The problem: Copy all lines of the listing that include the string "itemize".
++++ Extracted records ++++
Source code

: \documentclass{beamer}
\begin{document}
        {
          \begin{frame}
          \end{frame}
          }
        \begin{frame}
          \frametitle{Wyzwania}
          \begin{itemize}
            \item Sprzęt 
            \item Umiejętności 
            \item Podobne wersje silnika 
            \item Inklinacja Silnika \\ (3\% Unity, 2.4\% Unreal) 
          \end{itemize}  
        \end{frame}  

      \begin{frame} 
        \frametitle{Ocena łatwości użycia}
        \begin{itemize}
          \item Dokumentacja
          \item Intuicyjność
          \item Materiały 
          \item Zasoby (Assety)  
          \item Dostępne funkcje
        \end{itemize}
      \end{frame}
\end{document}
++++
Exercise result:
          \begin{itemize}
          \end{itemize}  
        \begin{itemize}
        \end{itemize}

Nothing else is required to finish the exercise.